Goal of the exercise: Write out, word for word, the first line of the data below and every line after it through the one containing "A programmer creates".

---*---

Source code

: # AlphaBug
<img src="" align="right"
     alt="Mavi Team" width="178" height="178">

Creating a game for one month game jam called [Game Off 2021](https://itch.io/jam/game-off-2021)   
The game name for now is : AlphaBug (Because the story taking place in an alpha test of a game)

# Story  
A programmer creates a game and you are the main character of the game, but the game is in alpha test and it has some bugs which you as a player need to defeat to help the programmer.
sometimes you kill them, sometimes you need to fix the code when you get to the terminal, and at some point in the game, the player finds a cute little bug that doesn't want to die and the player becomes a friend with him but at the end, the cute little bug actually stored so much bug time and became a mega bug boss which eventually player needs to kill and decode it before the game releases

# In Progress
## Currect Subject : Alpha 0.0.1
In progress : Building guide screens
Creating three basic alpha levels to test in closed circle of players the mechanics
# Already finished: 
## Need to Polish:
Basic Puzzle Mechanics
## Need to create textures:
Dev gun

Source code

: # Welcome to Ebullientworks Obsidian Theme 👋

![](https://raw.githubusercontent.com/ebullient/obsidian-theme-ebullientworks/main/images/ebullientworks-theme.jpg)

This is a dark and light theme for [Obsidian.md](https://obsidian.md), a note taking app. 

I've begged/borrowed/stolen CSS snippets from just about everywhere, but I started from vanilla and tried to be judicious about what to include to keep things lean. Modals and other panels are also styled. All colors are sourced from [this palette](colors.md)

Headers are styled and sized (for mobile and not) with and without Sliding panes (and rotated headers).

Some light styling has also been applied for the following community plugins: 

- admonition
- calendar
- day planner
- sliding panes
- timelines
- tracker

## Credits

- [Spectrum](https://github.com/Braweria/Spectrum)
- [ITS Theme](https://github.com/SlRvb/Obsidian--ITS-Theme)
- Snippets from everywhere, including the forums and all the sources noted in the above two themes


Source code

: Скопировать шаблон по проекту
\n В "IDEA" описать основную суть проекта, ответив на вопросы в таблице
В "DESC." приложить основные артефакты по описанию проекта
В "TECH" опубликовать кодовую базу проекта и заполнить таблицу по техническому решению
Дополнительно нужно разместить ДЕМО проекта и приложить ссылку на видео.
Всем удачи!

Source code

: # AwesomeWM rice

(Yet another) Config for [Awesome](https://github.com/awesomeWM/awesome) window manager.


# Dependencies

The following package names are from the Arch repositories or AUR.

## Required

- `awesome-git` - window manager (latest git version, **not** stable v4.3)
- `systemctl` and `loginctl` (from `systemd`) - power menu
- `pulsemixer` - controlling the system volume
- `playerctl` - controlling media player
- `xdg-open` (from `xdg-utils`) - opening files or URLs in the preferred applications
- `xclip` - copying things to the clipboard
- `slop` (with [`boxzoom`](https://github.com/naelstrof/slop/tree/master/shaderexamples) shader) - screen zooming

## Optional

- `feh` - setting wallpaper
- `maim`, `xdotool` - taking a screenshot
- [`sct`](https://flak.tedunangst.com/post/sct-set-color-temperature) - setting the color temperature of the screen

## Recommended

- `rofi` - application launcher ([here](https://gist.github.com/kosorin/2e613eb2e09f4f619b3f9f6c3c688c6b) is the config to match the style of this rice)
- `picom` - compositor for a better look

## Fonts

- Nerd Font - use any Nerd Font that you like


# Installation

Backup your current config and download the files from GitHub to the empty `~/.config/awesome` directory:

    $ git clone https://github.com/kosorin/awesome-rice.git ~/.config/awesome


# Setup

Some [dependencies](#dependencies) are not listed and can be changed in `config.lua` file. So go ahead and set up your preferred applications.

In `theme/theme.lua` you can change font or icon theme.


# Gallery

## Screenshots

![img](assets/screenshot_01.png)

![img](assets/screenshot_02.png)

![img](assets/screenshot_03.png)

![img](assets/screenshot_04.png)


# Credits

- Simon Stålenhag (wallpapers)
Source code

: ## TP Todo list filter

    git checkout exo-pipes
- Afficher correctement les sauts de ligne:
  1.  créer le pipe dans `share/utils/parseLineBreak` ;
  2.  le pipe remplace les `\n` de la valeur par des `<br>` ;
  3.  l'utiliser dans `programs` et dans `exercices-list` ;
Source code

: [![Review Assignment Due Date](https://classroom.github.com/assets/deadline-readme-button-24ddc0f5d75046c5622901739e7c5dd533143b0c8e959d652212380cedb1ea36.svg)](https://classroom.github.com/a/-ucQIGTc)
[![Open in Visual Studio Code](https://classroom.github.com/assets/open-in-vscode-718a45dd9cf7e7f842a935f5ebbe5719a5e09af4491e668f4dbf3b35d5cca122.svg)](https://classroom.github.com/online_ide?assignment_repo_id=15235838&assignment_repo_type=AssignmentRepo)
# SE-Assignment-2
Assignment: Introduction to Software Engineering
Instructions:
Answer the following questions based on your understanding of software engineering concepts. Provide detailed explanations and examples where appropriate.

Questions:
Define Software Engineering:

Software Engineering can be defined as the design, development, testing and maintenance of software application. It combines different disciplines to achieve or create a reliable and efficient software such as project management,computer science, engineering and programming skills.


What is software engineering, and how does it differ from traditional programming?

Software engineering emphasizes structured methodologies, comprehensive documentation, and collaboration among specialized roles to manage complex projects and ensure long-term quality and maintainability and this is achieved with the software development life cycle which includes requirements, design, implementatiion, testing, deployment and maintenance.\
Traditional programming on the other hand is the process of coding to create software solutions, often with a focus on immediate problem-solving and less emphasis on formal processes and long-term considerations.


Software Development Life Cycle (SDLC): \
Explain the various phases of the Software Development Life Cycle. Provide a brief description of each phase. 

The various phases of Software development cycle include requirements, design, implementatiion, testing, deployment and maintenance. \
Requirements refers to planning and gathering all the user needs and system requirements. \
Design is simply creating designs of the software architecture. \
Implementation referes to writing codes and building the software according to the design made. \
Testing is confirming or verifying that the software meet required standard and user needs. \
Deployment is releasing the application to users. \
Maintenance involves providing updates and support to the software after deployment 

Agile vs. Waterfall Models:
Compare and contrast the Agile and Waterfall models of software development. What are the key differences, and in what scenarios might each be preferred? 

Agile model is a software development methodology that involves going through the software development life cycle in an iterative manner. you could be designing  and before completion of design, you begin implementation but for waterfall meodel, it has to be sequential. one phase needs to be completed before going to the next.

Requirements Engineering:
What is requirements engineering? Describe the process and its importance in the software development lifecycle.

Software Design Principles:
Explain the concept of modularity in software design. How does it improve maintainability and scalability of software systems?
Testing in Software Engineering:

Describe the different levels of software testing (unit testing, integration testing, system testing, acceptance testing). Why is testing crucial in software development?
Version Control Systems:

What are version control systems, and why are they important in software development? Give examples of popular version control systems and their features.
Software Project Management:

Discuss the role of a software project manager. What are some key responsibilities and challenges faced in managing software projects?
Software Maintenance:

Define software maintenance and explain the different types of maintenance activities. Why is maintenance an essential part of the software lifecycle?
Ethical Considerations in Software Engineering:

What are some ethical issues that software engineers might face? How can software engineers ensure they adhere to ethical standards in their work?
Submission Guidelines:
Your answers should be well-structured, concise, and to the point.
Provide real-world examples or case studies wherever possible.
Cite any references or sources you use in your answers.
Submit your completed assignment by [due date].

---*---

Written answer:
Source code

: # AlphaBug
<img src="" align="right"
     alt="Mavi Team" width="178" height="178">

Creating a game for one month game jam called [Game Off 2021](https://itch.io/jam/game-off-2021)   
The game name for now is : AlphaBug (Because the story taking place in an alpha test of a game)

# Story  
A programmer creates a game and you are the main character of the game, but the game is in alpha test and it has some bugs which you as a player need to defeat to help the programmer.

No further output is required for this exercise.